Единственное, в чём обычно упрекали Вергилия потомки, так это в его слишком тёплом отношении к Октавиану Августу. Но причиной его была всё та же жажда мира и спокойствия — и, кстати, признания у потомков: естественное желание для писателя. И, действительно, Октавиан дал Риму и то и другое. Что ещё, вероятно, побуждало Вергилия славословить императора — так это его воспоминания об их совместно проведённых школьных годах плюс литературная условность того времени, требовавшая выражения благодарности правителю. Однако, я думаю, что Вергилий искренне любил Октавиана, который, всё-таки, был моложе его, и похвала поэта окрашена скорее снисходительностью и лёгкой насмешкой, нежели пылким обожанием. Исследователь, созерцатель, то есть человек пассивных занятий, Вергилий просто пытался наставлять Октавиана, человека свершений, избранника судьбы. Как знать, учитывая прихотливость причинно-следственных связей, обвинители Вергилия, возможно, никогда бы и не возникли, если бы император не терял время за страницами “Энеиды”.

В строчках, которые принято считать вергилиевой автоэпитафией, говорится, что он “воспел пастбища, сёла, вождей”1 . Ключевое слово здесь “воспел”, потому что, в отличие от прозаика, поэта определяет не содержание. Поэта и, в сущности, его содержание определяет тембр его голоса, его дикция, то, как он выбирает и использует слова. В этом смысле Вергилий совершенно непредсказуем — и не столько из-за истории, которую он рассказывает, сколько из-за его обращения со словами. После его смерти наиболее расхожий упрёк в его адрес — что “он использует обычные слова необычным способом”. Это замечание, безусловно, было спровоцировано в первую очередь его “Георгиками”, где поэт воспевает возделанные поля; ибо Вергилий буквально упивается здесь словами, обозначающими сельскохозяйственный антураж, словами доселе редко встречавшимися в поэзии. Он буквально начиняет свои строки всякими плугами, мотыгами, бороздами, боронами, граблями, упряжью, оглоблями-дугами и ульями.

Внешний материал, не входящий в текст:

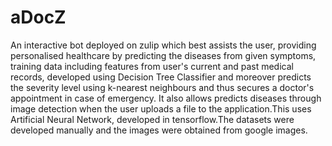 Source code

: # aDocZ
An interactive bot deployed on zulip which best assists the user, providing personalised healthcare by predicting the diseases from given symptoms, training data including features from user's current and past medical records, developed using Decision Tree Classifier and moreover predicts the severity level using k-nearest neighbours and thus secures a doctor's appointment in case of emergency. It also allows predicts diseases through image detection when the user uploads a file to the application.This uses Artificial Neural Network, developed in tensorflow.The datasets were developed manually and the images were obtained from google images.


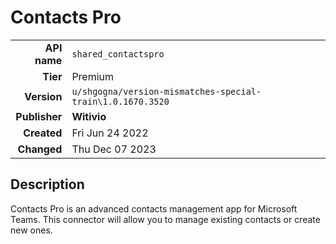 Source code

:# Contacts Pro
| | |
|-:|-|
|**API name**|`shared_contactspro`|
|**Tier**|Premium|
|**Version**|`u/shgogna/version-mismatches-special-train\1.0.1670.3520`|
|**Publisher**|**Witivio**|
|**Created**|Fri Jun 24 2022|
|**Changed**|Thu Dec 07 2023|

## Description
Contacts Pro is an advanced contacts management app for Microsoft Teams. This connector will allow you to manage existing contacts or create new ones.
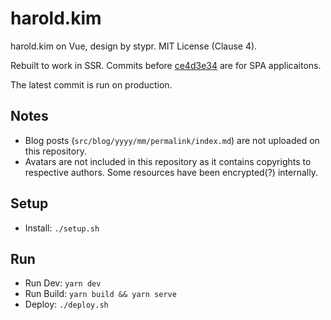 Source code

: # harold.kim

harold.kim on Vue, design by stypr. MIT License (Clause 4).

Rebuilt to work in SSR. Commits before [ce4d3e34](https://github.com/stypr/harold.kim/commit/ce4d3e34bd119a3b07537d16cc7b40f1c63c3f43) are for SPA applicaitons.

The latest commit is run on production.

## Notes

* Blog posts (`src/blog/yyyy/mm/permalink/index.md`) are not uploaded on this repository.
* Avatars are not included in this repository as it contains copyrights to respective authors. Some resources have been encrypted(?) internally.

## Setup

* Install: `./setup.sh`

## Run

* Run Dev: `yarn dev`
* Run Build: `yarn build && yarn serve`
* Deploy: `./deploy.sh` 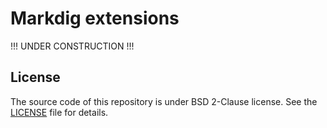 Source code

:# Markdig extensions

!!! UNDER CONSTRUCTION !!!

## License

The source code of this repository is under BSD 2-Clause license. See the [LICENSE](LICENSE) file for details.  
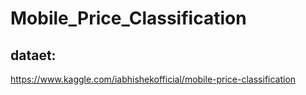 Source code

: # Mobile_Price_Classification

## dataet:
https://www.kaggle.com/iabhishekofficial/mobile-price-classification
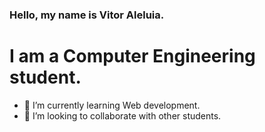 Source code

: ### Hello, my name is Vitor Aleluia. 

# I am a Computer Engineering student.

- 🌱 I’m currently learning Web development.
- 👯 I’m looking to collaborate with other students.
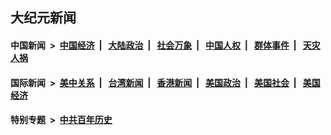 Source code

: ## 大纪元新闻

#### 中国新闻 &nbsp;>&nbsp; [中国经济](indexes/ncid283/README.md?06052045) &nbsp;| &nbsp; [大陆政治](indexes/ncid277/README.md?06052045) &nbsp;| &nbsp; [社会万象](indexes/ncid282/README.md?06052045) &nbsp;| &nbsp; [中国人权](indexes/ncid278/README.md?06052045) &nbsp;| &nbsp; [群体事件](indexes/ncid279/README.md?06052045) &nbsp;| &nbsp; [天灾人祸](indexes/ncid280/README.md?06052045)

#### 国际新闻 &nbsp;>&nbsp; [美中关系](indexes/nf1412576/README.md?06052045) &nbsp;| &nbsp; [台湾新闻](indexes/ncid1349361/README.md?06052045) &nbsp;| &nbsp; [香港新闻](indexes/ncid1349362/README.md?06052045) &nbsp;| &nbsp; [美国政治](indexes/ncid1078159/README.md?06052045) &nbsp;| &nbsp; [美国社会](indexes/ncid1078160/README.md?06052045) &nbsp;| &nbsp; [美国经济](indexes/ncid1078158/README.md?06052045)

#### 特别专题 &nbsp;>&nbsp; [中共百年历史](https://github.com/epoch-news/epoch-special/blob/master/README.md?06052045)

И что ещё хуже, он использует их не символически.

По всей вероятности, это связано с желанием поэта избегать стилистических клише: поэтическая речь в то время уже была хорошо развита. Объективизм был для Вергилия ещё и способом отдать дань своему предшественнику Титу Лукрецию, автору величайшей из всех написанных на латыни поэмы “О природе вещей”. Но прежде всего Вергилий был реалистом; точнее, эпическим реалистом, потому что, с количественной точки зрения, реальность эпична сама по себе. Поэтому для Вергилия лучшим, если не единственным способом понять мир был перечень его содержимого, и, если он что-то упустил в “Буколиках” и “Георгиках”, то несомненно наверстал в “Энеиде”. Кумулятивный эффект его поэзии — читательское ощущение, что этот человек классифицировал мир, и самым тщательным образом. Говорит ли он о растениях или планетах, почвах или мыслях, чувствах или судьбах людей и Рима, его крупные планы увлекают и тревожат. Но таковы и сами вещи.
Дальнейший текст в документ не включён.